Write out the entries, please, from the line containing "As alluded to" through their final line, exactly and with nothing else.

SOURCE MATERIAL
= = = = = = =

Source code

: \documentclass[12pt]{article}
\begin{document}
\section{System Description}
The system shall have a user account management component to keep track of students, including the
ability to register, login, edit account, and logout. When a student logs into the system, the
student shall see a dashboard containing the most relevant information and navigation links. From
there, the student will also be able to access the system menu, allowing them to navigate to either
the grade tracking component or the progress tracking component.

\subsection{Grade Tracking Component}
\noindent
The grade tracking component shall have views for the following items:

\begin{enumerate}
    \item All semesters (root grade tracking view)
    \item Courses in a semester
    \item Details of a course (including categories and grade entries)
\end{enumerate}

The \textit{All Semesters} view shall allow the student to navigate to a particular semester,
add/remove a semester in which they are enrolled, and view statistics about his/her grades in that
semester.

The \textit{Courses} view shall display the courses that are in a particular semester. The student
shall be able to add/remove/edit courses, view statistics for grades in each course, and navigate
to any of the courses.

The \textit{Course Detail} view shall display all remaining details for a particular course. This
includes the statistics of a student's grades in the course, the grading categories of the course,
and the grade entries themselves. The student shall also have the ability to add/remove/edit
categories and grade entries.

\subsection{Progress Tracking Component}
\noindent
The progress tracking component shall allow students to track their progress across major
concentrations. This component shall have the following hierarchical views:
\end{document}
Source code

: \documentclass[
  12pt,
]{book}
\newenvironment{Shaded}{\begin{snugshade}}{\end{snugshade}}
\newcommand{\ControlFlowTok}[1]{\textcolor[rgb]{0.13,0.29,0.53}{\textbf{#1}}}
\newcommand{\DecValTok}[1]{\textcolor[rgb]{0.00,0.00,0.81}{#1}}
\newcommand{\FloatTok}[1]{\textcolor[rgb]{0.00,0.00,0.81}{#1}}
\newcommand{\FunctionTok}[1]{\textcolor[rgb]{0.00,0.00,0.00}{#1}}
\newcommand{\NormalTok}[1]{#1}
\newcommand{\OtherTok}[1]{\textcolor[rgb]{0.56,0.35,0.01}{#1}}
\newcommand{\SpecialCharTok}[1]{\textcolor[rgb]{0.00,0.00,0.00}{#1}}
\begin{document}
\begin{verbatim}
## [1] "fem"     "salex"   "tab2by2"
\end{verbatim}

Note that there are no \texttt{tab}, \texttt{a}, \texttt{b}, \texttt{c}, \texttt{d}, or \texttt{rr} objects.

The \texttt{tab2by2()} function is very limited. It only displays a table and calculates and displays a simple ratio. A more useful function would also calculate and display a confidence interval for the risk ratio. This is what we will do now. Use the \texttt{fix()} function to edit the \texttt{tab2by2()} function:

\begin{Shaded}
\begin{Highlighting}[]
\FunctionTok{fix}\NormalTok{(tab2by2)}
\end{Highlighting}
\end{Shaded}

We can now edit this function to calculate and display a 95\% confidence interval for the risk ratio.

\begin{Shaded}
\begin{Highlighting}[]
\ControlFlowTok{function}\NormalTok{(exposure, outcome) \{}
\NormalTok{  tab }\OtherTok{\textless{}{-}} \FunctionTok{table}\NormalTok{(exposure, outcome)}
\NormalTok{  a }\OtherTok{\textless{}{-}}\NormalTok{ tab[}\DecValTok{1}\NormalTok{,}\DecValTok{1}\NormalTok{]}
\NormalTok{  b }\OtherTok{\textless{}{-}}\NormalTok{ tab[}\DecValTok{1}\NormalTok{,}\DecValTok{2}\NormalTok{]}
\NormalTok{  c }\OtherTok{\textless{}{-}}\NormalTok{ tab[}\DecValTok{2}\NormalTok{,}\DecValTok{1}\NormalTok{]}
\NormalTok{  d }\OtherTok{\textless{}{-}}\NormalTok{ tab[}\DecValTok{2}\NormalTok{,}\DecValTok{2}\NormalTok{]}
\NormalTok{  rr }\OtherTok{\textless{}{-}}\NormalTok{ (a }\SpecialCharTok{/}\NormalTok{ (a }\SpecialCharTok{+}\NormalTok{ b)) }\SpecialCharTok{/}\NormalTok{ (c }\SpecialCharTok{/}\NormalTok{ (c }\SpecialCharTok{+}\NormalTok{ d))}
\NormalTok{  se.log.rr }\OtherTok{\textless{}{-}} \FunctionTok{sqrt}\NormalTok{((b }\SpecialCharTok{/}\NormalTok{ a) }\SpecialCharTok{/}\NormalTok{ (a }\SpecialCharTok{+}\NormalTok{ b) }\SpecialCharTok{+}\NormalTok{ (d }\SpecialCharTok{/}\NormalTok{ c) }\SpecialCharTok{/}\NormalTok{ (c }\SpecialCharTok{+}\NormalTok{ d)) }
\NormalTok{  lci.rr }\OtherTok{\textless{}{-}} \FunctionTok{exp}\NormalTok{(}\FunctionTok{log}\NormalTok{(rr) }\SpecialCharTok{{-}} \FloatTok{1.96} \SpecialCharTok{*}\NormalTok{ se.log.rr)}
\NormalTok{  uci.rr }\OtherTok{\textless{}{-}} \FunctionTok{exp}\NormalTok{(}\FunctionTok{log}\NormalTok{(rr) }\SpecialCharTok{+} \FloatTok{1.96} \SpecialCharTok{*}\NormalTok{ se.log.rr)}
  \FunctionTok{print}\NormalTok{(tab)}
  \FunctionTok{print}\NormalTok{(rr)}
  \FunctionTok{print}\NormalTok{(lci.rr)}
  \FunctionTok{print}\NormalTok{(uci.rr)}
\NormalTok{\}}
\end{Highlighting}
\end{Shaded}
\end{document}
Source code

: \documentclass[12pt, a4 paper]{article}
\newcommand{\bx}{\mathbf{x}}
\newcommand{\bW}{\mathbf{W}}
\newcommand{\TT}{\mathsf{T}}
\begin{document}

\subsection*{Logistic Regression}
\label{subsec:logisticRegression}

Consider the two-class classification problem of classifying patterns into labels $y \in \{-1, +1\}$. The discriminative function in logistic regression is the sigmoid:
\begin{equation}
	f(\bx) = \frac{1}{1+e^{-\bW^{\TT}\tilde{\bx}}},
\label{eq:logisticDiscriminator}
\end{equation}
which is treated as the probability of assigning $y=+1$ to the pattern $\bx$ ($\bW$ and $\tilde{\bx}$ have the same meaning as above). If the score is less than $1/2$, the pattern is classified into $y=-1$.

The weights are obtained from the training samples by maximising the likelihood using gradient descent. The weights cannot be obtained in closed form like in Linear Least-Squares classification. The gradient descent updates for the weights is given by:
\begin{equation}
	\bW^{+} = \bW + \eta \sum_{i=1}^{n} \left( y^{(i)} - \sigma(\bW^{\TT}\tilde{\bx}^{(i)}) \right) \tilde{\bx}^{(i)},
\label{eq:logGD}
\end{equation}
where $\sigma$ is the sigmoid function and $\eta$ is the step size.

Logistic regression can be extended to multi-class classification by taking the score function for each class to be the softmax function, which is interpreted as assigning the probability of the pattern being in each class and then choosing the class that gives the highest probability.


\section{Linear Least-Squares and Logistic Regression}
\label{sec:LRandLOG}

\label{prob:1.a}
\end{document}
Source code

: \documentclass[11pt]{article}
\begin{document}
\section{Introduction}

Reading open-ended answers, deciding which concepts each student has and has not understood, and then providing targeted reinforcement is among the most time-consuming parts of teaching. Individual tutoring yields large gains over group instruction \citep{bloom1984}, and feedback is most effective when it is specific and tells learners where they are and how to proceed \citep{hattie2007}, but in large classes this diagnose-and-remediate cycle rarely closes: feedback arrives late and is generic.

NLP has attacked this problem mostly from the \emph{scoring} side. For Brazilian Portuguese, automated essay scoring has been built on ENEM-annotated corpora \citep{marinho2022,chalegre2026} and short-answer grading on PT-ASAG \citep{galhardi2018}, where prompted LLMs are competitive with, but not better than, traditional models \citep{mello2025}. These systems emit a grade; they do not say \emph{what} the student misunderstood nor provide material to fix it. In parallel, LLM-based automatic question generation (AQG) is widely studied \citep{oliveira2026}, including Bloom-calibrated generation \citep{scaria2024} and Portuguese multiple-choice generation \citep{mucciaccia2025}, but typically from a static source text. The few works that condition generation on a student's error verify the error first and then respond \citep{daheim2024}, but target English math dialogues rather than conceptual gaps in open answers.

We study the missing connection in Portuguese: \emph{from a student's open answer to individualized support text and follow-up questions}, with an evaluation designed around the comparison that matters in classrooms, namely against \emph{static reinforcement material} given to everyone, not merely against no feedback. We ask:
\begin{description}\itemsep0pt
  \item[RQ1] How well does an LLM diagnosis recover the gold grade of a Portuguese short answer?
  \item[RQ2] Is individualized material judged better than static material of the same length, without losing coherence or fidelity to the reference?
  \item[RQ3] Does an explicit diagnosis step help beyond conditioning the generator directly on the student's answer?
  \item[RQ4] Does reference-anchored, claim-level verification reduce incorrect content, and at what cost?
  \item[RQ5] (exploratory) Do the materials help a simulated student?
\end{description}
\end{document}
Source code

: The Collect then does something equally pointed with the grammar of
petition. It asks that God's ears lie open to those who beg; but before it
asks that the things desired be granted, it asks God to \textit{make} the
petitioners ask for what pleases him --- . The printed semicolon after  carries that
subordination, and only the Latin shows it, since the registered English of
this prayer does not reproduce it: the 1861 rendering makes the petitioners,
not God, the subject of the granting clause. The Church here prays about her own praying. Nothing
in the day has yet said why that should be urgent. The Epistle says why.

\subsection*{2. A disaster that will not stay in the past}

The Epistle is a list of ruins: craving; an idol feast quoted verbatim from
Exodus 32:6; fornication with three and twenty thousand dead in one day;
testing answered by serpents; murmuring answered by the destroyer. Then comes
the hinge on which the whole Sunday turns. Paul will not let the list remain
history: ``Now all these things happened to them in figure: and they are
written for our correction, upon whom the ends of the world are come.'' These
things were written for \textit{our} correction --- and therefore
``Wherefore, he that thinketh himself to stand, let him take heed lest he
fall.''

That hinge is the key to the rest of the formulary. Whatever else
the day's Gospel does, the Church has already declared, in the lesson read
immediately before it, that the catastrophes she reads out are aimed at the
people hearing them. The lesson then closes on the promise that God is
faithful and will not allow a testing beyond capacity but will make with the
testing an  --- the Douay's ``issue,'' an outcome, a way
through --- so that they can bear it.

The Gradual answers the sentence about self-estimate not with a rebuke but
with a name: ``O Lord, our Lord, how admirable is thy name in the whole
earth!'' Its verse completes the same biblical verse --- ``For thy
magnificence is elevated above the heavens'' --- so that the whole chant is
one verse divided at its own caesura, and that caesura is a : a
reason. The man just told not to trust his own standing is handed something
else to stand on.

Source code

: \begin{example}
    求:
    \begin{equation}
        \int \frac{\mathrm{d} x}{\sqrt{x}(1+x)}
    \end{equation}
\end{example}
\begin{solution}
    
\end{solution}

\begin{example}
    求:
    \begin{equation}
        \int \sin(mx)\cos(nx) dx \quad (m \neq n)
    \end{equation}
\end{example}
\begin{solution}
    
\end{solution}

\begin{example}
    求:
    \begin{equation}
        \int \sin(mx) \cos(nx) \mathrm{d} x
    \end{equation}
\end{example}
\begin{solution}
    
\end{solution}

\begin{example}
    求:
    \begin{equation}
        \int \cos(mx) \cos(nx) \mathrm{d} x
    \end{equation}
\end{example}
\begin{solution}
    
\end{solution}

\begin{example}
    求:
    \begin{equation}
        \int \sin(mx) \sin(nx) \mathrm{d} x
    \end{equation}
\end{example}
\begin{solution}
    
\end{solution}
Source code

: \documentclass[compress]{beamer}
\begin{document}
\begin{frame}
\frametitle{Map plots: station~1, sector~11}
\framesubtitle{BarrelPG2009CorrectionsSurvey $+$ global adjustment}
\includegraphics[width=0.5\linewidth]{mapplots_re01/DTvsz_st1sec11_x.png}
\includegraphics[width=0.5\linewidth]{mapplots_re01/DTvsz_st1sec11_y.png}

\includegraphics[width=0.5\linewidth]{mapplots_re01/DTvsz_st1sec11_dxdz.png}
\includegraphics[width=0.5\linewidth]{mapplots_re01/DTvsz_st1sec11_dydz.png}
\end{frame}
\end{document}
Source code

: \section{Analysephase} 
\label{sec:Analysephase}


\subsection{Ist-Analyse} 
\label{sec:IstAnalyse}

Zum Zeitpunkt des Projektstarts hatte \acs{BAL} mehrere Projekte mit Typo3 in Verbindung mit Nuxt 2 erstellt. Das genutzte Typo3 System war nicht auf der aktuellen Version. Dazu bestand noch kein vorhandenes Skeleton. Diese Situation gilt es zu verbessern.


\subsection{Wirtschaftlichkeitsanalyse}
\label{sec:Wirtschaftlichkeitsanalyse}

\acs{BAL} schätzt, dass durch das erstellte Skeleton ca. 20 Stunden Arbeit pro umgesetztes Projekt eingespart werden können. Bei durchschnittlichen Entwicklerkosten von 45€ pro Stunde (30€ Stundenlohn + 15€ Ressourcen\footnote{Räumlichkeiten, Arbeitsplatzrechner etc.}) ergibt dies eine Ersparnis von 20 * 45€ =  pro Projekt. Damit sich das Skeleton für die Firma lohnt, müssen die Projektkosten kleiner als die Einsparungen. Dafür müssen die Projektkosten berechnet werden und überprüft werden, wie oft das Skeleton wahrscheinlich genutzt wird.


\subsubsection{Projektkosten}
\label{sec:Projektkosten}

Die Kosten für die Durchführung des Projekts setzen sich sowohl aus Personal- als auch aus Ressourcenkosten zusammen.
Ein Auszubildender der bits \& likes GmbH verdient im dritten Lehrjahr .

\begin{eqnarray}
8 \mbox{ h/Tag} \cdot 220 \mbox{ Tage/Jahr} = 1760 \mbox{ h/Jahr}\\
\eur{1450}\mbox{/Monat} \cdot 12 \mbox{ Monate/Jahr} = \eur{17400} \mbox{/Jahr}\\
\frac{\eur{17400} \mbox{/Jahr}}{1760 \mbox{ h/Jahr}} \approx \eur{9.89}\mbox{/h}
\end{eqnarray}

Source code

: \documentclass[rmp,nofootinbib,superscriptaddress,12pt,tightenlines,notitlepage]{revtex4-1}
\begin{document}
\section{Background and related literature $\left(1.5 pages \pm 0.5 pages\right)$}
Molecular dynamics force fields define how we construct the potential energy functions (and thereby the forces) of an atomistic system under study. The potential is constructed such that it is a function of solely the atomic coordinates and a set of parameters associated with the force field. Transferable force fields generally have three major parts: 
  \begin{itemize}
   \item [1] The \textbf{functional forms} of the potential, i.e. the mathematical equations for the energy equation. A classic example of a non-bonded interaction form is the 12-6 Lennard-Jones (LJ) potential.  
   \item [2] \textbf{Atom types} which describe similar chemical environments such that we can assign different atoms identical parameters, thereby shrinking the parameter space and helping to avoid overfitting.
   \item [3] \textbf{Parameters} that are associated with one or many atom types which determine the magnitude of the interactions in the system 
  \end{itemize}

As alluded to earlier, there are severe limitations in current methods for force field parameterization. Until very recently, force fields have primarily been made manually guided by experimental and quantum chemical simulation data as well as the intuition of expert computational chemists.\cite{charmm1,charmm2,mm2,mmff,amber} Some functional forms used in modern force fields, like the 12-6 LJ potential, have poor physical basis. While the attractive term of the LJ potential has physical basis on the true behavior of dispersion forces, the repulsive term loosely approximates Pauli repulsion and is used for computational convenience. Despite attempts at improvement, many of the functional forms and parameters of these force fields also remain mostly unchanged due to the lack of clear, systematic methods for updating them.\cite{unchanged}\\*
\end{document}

= = = = = = =

SOLUTION
As alluded to earlier, there are severe limitations in current methods for force field parameterization. Until very recently, force fields have primarily been made manually guided by experimental and quantum chemical simulation data as well as the intuition of expert computational chemists.\cite{charmm1,charmm2,mm2,mmff,amber} Some functional forms used in modern force fields, like the 12-6 LJ potential, have poor physical basis. While the attractive term of the LJ potential has physical basis on the true behavior of dispersion forces, the repulsive term loosely approximates Pauli repulsion and is used for computational convenience. Despite attempts at improvement, many of the functional forms and parameters of these force fields also remain mostly unchanged due to the lack of clear, systematic methods for updating them.\cite{unchanged}\\*
\end{document}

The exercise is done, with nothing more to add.